- Facebook unveiled the Oculus Quest, its first standalone virtual reality headset that tracks where you are in a room.
- Business Insider got to try it out.
- It’s a remarkable device, but it still has some obvious shortcomings.
- However, it points to a wild future ahead for virtual reality.
I got shot in the head on Wednesday.
Crouching behind a wooden crate in the desert, I was caught in a gunfight when a stray bullet hit me square in the face. My vision went red; I was dead — until I respawned 10 seconds later, after running behind new cover.
I was at Facebook’s big virtual reality conference, Oculus Connect, in San Jose, California, trying out the latest VR headset from the Silicon Valley tech giant. The new device, the Oculus Quest, is slated for a Spring 2019 launch, and attendees were given the opportunity to test it out in a series of demos at the event.
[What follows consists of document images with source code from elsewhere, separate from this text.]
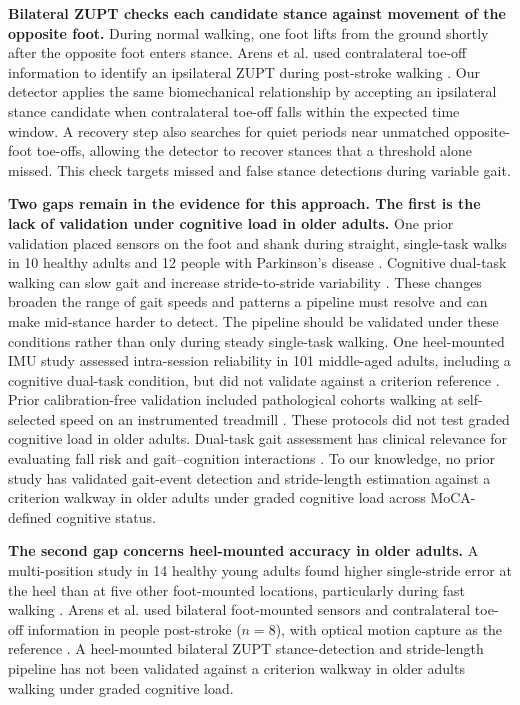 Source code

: \documentclass[fleqn,10pt,lineno]{wlpeerj}
\begin{document}
\textbf{Bilateral ZUPT checks each candidate stance against movement of the opposite foot.}
During normal walking, one foot lifts from the ground shortly after the opposite foot enters stance. Arens et al. used contralateral toe-off information to identify an ipsilateral ZUPT during post-stroke walking \citep{Arens2021}. Our detector applies the same biomechanical relationship by accepting an ipsilateral stance candidate when contralateral toe-off falls within the expected time window. A recovery step also searches for quiet periods near unmatched opposite-foot toe-offs, allowing the detector to recover stances that a threshold alone missed. This check targets missed and false stance detections during variable gait.

\textbf{Two gaps remain in the evidence for this approach. The first is the lack of validation under cognitive load in older adults.}
One prior validation placed sensors on the foot and shank during straight, single-task walks in 10 healthy adults and 12 people with Parkinson's disease \citep{Sijobert2015}. Cognitive dual-task walking can slow gait and increase stride-to-stride variability \citep{Beauchet2005, Yogev-Seligmann2008, Hausdorff2008}. These changes broaden the range of gait speeds and patterns a pipeline must resolve and can make mid-stance harder to detect. The pipeline should be validated under these conditions rather than only during steady single-task walking. One heel-mounted IMU study assessed intra-session reliability in 101 middle-aged adults, including a cognitive dual-task condition, but did not validate against a criterion reference \citep{Boutaayamou2025}. Prior calibration-free validation included pathological cohorts walking at self-selected speed on an instrumented treadmill \citep{Laidig2021}. These protocols did not test graded cognitive load in older adults. Dual-task gait assessment has clinical relevance for evaluating fall risk and gait--cognition interactions \citep{Montero-Odasso2012, Commandeur2018, Springer2006}. To our knowledge, no prior study has validated gait-event detection and stride-length estimation against a criterion walkway in older adults under graded cognitive load across MoCA-defined cognitive status.

\textbf{The second gap concerns heel-mounted accuracy in older adults.}
A multi-position study in 14 healthy young adults found higher single-stride error at the heel than at five other foot-mounted locations, particularly during fast walking \citep{Kuderle2022}. Arens et al. used bilateral foot-mounted sensors and contralateral toe-off information in people post-stroke ($n = 8$), with optical motion capture as the reference \citep{Arens2021}. A heel-mounted bilateral ZUPT stance-detection and stride-length pipeline has not been validated against a criterion walkway in older adults walking under graded cognitive load.
\end{document}
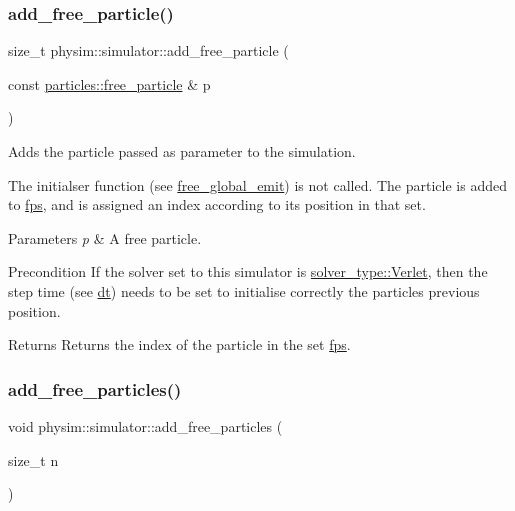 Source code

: \subsubsection{\texorpdfstring{add\+\_\+free\+\_\+particle()}{add\_free\_particle()}\hspace{0.1cm}{\footnotesize\ttfamily [2/2]}}
{\footnotesize\ttfamily size\+\_\+t physim\+::simulator\+::add\+\_\+free\+\_\+particle (\begin{DoxyParamCaption}\item[{const \hyperlink{classphysim_1_1particles_1_1free__particle}{particles\+::free\+\_\+particle} \&}]{p }\end{DoxyParamCaption})}



Adds the particle passed as parameter to the simulation. 

The initialser function (see \hyperlink{classphysim_1_1simulator_a05e2840fc39c644d7005ea938e63202f}{free\+\_\+global\+\_\+emit}) is not called. The particle is added to \hyperlink{classphysim_1_1simulator_a4f92b1da1d5e8e0c35d6339991b4d7ce}{fps}, and is assigned an index according to its position in that set. 
\begin{DoxyParams}{Parameters}
{\em p} & A free particle. \\
\hline
\end{DoxyParams}
\begin{DoxyPrecond}{Precondition}
If the solver set to this simulator is \hyperlink{namespacephysim_a09adeda29c09e651877e880d31fc9686ac1f9df543f33d8a79fb2437c853f09b9}{solver\+\_\+type\+::\+Verlet}, then the step time (see \hyperlink{classphysim_1_1simulator_a12a60d0ed819937b51ce50162dbdd6e1}{dt}) needs to be set to initialise correctly the particle\textquotesingle{}s previous position. 
\end{DoxyPrecond}
\begin{DoxyReturn}{Returns}
Returns the index of the particle in the set \hyperlink{classphysim_1_1simulator_a4f92b1da1d5e8e0c35d6339991b4d7ce}{fps}. 
\end{DoxyReturn}
\mbox{\label{classphysim_1_1simulator_a8729cd8c3590730d8897f61f2320f3e8}} 
\subsubsection{\texorpdfstring{add\+\_\+free\+\_\+particles()}{add\_free\_particles()}}
{\footnotesize\ttfamily void physim\+::simulator\+::add\+\_\+free\+\_\+particles (\begin{DoxyParamCaption}\item[{size\+\_\+t}]{n }\end{DoxyParamCaption})}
It’s the first major virtual reality headset that is both completely standalone and able to track a user’s location in the real world — meaning you’re freed from having to place external sensors or lug around a backpack-mounted computer to power the experience.
From my admittedly brief time with it, it was a significant step towards the future promised by virtual reality boosters — fully immersive virtual environments, accessed through a simple headset — but the technical shortcomings of the present were still on clear display.
I got to try out two demos. One was Project Tennis Scramble, a quirky tennis game where you face off against a real-world opponent in virtual reality, as the racket and ball morph into quirky sports objects like golf clubs and beach balls.
During the demo, the headset felt a little heavy on the face, and the Oculus Quest’s motion-sensitive hand controllers struggled to return the ball in the direction I was intending — though I am admittedly terrible at real-world tennis, so I may not be the best judge of this.
Significantly more impressive was Dead & Buried, a Wild West multiplayer shooter that was being held in a 4,000 square foot arena. Teams of three faced off against each other, hiding behind real-world objects that corresponded to pillars and crates in a virtual world.
It felt exciting and immersive, and the first time I got shot, I involuntarily jolted backwards. It was surreal to feel real-world objects corresponding to the virtual environment. And the standalone headset meant I felt unimpeded by wires or additional equipment, free to run around the area as I wished.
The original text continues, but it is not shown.